-------- AVAILABLE DATA

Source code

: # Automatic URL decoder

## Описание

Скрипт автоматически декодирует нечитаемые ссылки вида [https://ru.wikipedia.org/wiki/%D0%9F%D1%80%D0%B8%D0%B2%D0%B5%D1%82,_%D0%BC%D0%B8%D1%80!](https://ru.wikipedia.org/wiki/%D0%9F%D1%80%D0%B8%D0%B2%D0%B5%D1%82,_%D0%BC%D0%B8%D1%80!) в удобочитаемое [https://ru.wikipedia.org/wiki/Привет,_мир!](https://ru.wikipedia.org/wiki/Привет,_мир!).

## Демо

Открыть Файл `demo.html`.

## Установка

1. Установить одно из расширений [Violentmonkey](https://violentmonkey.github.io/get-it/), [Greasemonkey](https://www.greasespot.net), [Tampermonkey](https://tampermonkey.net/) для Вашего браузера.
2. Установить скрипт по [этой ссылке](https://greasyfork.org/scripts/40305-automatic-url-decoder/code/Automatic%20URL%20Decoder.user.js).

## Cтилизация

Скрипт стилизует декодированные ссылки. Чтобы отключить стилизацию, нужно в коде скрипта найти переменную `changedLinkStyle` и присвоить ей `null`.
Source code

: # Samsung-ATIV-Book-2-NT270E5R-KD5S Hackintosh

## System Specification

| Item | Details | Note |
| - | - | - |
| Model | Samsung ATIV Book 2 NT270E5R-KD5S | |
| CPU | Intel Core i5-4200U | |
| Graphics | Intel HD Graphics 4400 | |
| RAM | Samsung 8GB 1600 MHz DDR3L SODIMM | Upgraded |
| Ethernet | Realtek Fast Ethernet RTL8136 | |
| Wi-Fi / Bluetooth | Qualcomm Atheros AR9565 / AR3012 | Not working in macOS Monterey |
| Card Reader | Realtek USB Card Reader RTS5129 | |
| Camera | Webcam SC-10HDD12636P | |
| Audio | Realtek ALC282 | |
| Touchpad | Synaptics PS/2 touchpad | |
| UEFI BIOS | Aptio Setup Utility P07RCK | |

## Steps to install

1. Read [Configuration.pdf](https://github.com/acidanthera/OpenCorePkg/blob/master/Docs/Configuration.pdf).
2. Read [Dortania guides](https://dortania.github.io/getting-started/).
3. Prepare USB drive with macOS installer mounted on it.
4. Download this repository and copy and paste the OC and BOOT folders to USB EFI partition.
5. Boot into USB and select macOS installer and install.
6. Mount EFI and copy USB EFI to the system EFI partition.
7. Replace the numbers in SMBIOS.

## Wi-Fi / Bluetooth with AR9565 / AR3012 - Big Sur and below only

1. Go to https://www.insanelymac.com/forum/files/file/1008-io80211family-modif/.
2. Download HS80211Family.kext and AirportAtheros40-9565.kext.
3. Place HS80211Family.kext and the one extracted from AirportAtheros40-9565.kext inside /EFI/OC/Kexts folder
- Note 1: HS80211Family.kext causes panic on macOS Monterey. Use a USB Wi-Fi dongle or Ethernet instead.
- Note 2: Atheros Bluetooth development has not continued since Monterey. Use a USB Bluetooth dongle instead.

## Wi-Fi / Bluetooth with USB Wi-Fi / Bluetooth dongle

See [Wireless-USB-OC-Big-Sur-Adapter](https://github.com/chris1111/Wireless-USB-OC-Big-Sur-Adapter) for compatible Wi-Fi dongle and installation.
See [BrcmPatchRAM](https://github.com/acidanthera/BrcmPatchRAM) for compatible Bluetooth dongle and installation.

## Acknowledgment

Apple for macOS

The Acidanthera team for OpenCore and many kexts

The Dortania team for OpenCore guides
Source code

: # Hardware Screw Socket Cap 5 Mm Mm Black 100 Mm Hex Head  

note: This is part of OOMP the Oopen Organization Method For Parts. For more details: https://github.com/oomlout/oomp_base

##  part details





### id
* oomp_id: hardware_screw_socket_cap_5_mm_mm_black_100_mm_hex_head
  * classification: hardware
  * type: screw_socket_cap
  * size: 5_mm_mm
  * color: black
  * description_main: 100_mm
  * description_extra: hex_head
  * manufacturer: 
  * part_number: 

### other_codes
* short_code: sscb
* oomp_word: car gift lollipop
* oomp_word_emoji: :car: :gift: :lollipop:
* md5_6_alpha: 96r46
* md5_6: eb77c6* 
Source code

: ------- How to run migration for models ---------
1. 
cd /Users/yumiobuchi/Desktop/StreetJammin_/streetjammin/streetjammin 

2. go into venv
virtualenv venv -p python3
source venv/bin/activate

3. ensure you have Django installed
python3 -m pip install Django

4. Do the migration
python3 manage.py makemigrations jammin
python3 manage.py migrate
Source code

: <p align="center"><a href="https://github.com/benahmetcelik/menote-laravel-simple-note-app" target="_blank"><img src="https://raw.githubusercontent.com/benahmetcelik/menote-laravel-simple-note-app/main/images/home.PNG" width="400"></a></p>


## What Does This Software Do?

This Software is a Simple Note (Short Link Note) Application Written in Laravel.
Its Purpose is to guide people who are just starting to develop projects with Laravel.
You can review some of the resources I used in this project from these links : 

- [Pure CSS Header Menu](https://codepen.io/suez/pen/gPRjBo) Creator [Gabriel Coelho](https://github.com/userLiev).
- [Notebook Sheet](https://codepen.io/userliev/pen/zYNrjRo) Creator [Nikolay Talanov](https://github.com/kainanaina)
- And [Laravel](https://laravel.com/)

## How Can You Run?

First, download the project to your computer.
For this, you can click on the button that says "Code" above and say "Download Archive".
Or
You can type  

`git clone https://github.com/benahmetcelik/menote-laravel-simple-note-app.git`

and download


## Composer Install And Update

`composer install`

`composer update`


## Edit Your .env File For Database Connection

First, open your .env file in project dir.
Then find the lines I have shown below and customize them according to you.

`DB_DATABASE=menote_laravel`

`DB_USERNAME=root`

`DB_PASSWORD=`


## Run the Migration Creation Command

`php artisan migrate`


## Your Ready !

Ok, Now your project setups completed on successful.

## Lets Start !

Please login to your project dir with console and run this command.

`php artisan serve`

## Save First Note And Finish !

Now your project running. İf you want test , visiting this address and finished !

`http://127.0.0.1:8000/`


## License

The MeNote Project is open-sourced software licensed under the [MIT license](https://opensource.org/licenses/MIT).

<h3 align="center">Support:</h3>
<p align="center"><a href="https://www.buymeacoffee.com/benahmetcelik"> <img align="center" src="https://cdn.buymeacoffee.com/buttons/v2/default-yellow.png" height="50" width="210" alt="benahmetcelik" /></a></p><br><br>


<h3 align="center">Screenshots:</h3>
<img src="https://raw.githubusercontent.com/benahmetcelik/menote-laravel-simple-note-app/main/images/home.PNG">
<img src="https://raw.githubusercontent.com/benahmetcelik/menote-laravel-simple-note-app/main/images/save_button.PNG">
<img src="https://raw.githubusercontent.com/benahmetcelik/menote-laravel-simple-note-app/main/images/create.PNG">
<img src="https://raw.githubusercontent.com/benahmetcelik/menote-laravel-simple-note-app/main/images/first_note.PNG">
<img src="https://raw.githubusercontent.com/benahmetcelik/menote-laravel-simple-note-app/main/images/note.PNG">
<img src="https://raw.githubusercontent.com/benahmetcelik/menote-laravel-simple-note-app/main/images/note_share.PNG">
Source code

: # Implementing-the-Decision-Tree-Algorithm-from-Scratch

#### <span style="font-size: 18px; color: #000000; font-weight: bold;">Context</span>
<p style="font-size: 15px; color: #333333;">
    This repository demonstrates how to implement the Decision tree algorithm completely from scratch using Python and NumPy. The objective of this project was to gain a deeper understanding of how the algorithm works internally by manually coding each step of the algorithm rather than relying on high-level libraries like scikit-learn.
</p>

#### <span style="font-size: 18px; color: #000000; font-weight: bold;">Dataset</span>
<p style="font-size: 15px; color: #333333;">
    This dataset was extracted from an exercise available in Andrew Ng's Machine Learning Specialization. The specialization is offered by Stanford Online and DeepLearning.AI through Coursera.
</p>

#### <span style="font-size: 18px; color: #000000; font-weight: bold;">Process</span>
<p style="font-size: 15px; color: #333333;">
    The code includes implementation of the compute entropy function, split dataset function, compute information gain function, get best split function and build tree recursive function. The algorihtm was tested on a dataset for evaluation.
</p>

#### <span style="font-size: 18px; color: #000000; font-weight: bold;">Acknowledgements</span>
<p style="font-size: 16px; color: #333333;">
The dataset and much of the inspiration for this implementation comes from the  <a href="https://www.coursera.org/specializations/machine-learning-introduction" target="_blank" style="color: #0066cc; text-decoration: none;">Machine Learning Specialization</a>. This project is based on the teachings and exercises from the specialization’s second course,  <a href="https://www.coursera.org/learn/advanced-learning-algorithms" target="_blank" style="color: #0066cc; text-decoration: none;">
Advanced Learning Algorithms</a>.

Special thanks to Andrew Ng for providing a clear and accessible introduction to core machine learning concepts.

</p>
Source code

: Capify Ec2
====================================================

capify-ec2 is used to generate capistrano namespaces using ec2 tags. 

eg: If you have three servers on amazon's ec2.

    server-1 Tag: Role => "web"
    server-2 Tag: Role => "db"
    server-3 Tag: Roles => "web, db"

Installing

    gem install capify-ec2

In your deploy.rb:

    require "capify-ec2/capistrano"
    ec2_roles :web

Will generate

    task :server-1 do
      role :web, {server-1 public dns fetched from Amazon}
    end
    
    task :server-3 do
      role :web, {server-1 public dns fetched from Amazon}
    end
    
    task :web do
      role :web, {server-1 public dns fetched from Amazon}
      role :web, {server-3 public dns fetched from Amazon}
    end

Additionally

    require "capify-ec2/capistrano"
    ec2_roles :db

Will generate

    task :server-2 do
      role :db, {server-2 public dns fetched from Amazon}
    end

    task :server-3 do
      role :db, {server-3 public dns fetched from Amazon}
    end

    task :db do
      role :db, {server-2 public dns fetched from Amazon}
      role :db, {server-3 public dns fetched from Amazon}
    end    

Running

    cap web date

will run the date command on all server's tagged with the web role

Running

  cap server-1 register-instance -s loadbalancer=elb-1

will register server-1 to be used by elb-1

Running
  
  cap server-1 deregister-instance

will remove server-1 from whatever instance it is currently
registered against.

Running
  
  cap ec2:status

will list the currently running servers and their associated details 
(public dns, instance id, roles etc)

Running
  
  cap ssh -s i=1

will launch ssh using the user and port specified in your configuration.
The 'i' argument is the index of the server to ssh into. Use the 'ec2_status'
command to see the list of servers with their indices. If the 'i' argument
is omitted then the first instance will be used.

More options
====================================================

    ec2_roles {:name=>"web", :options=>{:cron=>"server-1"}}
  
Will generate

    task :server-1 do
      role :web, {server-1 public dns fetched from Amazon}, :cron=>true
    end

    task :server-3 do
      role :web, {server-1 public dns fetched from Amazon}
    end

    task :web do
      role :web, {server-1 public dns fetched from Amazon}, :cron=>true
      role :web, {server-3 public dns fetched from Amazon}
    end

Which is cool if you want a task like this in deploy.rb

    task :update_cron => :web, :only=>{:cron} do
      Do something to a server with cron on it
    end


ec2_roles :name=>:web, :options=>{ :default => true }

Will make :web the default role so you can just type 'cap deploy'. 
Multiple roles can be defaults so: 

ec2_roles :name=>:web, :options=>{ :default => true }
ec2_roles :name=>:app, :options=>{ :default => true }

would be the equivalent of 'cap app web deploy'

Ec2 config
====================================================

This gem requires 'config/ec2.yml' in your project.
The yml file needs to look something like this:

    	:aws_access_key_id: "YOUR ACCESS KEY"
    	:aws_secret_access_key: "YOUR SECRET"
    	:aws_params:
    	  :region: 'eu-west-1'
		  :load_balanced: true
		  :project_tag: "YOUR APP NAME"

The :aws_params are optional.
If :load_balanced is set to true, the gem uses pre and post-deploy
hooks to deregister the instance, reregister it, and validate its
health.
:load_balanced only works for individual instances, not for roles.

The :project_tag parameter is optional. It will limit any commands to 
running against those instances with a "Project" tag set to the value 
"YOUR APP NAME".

----------------

• **ACTIVITY**
Reprint the data above from the opening line to the line holding "## Установка", inclusive, and nothing else.

• **EXERCISE RESPONSE**
Source code

: # Automatic URL decoder

## Описание

Скрипт автоматически декодирует нечитаемые ссылки вида [https://ru.wikipedia.org/wiki/%D0%9F%D1%80%D0%B8%D0%B2%D0%B5%D1%82,_%D0%BC%D0%B8%D1%80!](https://ru.wikipedia.org/wiki/%D0%9F%D1%80%D0%B8%D0%B2%D0%B5%D1%82,_%D0%BC%D0%B8%D1%80!) в удобочитаемое [https://ru.wikipedia.org/wiki/Привет,_мир!](https://ru.wikipedia.org/wiki/Привет,_мир!).

## Демо

Открыть Файл `demo.html`.

## Установка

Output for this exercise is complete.